Keywords: Basaloid squamous cell carcinoma, squamous cell carcinoma, retromolar trigone

How to cite this article:
Rachel J R, Kumar N S, Jain N K. Basaloid squamous cell carcinoma of retromolar trigone: A case report with review of literature. J Oral Maxillofac Pathol 2011;15:192-6

How to cite this URL:
Rachel J R, Kumar N S, Jain N K. Basaloid squamous cell carcinoma of retromolar trigone: A case report with review of literature. J Oral Maxillofac Pathol [serial online] 2011 [cited 2022 Dec 6];15:192-6. Available from: https://www.jomfp.in/text.asp?2011/15/2/192/84495

   Introduction Top

Basaloid squamous cell carcinoma (BSCC) is an uncommon variant of squamous cell carcinoma. It was first described by Wain et al in 1986. [1] BSCC is included as a distinct entity in the revised classification of tumors of head and neck by WHO in 1991. [2] Generally, it has a predilection for head and neck region, particularly the upper aerodigestive tract, i.e. larynx , hypo pharynx. [3] In the oral cavity, BSCC has a predilection for the tongue, though it has been described in other locations such as floor of the mouth, palate, retromolar trigone and gingival mucosa. [4]

The aggressive biological behavior of BSCC has been commonly associated with early recurrence, cervical lymph node involvement and distant metastasis with spread to the lungs and liver. [5] Most BSCC's are diagnosed at advanced clinical stages and have an unfavorable prognosis because of poor overall patient survival rate.

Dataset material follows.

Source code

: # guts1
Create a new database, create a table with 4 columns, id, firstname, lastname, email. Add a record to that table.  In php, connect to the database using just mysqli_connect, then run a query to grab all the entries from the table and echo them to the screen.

Clinically, patients with BSCC present features similar to those of the patients with squamous cell carcinoma and have the same etiological risk factors, e.g. tobacco and alcohol consumption. [6] The recommended treatment for BSCC is surgery followed by radiotherapy and chemotherapy. [7]

   Case Report Top

A 65 year - old male patient reported with a chief complaint of pain in right lower back tooth region of 6 months duration. The patient gave a history of difficulty in mouth opening and swallowing. He had a history of beedi smoking for a period of 50 years, with a frequency of 12/day.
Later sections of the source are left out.